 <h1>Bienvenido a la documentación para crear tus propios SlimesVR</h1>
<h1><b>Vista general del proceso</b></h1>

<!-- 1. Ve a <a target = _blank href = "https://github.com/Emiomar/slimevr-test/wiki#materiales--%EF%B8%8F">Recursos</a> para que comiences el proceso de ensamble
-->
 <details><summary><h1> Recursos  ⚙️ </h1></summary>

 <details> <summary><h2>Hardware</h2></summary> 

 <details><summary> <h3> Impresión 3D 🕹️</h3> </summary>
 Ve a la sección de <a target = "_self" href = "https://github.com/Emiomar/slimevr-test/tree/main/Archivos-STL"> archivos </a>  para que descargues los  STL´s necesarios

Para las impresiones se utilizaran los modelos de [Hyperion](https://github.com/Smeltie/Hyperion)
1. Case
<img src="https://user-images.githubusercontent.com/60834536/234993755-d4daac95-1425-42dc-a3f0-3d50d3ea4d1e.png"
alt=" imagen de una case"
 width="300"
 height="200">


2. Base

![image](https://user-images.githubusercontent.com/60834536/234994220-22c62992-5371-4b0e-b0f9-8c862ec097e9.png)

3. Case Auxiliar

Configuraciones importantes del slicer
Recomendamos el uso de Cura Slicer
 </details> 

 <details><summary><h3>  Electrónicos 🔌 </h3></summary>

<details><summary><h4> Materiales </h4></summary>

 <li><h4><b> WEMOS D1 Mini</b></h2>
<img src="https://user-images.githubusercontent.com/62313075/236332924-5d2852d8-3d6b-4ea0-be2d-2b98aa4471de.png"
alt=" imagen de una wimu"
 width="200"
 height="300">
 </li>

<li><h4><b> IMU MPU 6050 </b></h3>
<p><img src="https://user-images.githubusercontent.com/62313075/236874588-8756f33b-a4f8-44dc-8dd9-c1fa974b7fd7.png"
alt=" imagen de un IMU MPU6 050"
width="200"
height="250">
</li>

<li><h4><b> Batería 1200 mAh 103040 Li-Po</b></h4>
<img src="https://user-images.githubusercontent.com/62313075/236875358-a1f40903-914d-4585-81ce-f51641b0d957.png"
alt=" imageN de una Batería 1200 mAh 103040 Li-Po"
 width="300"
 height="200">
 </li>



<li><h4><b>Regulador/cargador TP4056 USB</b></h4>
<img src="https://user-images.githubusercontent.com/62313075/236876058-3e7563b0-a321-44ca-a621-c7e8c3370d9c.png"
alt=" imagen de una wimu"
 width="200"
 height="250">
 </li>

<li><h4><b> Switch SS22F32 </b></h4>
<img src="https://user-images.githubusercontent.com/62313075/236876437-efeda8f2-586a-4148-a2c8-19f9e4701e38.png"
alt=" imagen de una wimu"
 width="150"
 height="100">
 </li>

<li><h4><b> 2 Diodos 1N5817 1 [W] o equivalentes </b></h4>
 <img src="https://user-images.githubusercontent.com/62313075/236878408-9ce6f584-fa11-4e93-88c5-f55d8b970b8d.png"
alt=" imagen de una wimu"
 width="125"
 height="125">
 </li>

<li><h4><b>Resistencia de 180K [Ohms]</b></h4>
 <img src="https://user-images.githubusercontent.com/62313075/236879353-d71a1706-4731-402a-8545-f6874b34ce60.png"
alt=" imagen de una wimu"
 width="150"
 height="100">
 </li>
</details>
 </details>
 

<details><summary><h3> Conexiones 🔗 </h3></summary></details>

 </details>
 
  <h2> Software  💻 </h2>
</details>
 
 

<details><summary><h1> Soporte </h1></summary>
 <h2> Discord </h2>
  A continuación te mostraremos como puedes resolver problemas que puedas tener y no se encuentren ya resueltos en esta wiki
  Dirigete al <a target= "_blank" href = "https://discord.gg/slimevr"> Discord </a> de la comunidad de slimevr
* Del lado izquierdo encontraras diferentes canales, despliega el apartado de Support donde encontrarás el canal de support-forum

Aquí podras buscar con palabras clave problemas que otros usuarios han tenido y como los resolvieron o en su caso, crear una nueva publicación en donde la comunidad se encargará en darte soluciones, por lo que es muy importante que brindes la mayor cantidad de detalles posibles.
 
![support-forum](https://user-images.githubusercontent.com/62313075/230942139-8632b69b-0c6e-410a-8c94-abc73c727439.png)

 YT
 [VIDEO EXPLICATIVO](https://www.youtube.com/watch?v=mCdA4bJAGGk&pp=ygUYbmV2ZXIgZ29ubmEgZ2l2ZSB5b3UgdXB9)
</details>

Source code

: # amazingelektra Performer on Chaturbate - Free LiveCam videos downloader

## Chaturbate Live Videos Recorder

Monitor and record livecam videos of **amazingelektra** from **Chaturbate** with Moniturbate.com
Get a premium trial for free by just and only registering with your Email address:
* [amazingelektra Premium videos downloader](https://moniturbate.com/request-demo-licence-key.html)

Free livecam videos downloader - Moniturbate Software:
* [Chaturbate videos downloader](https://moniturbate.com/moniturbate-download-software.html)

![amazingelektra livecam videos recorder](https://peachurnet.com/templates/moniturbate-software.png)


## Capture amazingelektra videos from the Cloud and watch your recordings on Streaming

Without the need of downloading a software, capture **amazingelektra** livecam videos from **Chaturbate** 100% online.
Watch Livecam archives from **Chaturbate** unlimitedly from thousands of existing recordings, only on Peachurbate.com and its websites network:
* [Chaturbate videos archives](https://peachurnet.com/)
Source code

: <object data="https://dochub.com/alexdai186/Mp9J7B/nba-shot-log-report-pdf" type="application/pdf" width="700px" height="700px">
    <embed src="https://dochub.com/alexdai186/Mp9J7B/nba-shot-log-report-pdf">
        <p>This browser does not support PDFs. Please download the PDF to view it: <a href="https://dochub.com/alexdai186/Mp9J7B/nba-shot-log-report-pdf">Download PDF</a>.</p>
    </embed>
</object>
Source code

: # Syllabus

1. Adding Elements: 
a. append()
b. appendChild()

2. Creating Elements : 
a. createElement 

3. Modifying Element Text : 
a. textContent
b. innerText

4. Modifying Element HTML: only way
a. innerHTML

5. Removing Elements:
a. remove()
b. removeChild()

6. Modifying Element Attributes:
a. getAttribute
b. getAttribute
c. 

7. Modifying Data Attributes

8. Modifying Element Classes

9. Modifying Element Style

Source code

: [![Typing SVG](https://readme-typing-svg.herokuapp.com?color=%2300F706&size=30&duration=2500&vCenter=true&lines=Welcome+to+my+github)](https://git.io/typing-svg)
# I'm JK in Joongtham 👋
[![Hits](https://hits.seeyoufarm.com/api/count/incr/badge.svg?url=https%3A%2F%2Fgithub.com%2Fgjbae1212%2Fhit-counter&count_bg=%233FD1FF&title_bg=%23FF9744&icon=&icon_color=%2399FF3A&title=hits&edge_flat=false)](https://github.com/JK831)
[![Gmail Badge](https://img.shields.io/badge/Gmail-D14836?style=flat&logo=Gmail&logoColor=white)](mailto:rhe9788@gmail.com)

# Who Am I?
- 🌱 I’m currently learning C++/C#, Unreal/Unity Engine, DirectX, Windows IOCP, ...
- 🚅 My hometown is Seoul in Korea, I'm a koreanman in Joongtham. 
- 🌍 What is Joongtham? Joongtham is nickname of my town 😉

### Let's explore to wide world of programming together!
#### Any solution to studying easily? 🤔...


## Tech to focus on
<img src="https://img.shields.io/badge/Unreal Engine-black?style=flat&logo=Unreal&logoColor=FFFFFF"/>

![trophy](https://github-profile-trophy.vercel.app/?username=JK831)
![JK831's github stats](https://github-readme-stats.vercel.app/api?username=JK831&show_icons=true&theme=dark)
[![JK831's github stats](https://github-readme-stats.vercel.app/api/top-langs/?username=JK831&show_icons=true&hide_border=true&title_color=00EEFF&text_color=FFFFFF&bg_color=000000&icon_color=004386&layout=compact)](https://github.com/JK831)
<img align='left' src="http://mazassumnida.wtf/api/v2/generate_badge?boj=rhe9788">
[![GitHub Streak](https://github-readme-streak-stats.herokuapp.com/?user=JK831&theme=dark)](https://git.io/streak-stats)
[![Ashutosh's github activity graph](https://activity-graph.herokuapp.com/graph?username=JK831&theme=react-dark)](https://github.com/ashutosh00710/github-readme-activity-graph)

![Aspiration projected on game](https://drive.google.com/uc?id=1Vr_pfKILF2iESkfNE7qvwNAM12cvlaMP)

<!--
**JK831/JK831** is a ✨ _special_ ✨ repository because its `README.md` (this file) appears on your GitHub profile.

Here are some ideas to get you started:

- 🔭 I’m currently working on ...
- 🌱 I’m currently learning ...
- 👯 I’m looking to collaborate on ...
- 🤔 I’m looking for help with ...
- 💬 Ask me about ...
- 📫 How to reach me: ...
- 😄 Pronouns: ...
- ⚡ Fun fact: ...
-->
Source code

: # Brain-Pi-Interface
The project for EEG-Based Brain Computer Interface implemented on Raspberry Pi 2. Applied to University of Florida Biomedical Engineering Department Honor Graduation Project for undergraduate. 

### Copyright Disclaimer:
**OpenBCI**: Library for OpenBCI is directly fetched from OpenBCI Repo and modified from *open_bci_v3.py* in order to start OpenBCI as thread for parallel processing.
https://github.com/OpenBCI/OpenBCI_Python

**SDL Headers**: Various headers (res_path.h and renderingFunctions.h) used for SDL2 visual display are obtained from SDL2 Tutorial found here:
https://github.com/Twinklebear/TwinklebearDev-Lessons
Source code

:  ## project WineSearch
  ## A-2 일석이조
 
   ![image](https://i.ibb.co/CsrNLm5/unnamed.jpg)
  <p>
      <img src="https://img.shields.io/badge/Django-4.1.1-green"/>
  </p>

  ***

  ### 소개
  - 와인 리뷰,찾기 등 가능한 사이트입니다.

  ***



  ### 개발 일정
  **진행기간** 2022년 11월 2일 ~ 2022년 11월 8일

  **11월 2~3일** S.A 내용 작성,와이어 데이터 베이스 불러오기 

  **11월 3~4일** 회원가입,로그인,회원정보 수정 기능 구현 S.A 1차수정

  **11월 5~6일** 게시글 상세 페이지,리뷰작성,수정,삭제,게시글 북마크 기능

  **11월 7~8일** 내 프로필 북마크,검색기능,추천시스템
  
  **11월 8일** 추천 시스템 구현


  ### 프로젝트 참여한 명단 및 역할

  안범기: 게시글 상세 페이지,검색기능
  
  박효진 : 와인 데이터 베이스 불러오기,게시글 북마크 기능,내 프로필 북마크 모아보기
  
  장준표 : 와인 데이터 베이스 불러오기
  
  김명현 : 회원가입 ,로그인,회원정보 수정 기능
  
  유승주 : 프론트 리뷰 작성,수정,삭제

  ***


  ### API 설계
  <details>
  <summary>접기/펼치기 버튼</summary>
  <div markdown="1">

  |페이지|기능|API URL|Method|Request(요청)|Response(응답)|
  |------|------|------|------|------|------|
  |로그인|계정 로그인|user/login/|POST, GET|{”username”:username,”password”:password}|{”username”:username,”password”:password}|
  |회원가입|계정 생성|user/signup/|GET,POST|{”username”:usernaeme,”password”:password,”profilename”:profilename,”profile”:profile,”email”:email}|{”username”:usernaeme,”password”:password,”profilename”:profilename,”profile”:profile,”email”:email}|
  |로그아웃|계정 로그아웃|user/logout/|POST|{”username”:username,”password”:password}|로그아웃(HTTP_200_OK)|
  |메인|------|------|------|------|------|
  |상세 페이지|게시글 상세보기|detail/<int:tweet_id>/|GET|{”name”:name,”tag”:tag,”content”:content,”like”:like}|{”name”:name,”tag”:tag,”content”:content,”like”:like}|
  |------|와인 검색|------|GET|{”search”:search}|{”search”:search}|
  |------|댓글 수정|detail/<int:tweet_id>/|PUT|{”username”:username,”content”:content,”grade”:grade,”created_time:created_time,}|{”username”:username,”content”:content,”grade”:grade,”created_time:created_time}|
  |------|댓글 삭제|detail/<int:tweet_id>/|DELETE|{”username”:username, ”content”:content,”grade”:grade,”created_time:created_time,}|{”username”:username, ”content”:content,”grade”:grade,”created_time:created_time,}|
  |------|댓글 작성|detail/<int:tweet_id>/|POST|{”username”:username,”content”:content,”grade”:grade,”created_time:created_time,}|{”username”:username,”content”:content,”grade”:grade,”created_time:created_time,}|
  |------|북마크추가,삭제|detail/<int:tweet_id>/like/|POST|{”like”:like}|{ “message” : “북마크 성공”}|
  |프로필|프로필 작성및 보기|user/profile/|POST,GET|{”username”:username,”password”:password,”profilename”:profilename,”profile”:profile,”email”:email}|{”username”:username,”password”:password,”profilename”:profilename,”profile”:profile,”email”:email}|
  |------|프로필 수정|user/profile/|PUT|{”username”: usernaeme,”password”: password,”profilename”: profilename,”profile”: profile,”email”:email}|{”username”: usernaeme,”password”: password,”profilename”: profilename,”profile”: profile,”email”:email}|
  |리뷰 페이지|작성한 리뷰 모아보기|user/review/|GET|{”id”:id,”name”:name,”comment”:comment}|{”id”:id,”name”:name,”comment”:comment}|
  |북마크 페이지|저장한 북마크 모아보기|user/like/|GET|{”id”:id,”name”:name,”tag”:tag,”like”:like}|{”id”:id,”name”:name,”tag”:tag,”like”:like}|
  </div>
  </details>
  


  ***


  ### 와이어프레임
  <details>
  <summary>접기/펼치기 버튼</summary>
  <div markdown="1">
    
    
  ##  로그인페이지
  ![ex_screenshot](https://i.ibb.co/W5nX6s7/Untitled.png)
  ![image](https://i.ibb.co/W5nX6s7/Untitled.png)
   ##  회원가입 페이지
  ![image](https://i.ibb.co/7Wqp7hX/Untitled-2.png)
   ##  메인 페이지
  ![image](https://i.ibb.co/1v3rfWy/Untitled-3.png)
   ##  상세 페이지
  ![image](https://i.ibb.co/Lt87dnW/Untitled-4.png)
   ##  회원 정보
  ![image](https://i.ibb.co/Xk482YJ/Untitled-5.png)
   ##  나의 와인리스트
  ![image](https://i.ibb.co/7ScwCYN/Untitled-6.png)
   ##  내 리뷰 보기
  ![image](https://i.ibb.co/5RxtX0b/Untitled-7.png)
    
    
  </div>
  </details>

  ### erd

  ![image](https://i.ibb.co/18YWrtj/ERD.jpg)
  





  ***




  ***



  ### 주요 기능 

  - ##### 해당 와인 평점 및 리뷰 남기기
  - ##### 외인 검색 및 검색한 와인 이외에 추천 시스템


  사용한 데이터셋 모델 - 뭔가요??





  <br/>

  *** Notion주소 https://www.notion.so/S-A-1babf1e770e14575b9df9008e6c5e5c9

________________

Copy out, from the data above, every line holding the word "Discord".

» **SOLUTION**:
 <h2> Discord </h2>
  Dirigete al <a target= "_blank" href = "https://discord.gg/slimevr"> Discord </a> de la comunidad de slimevr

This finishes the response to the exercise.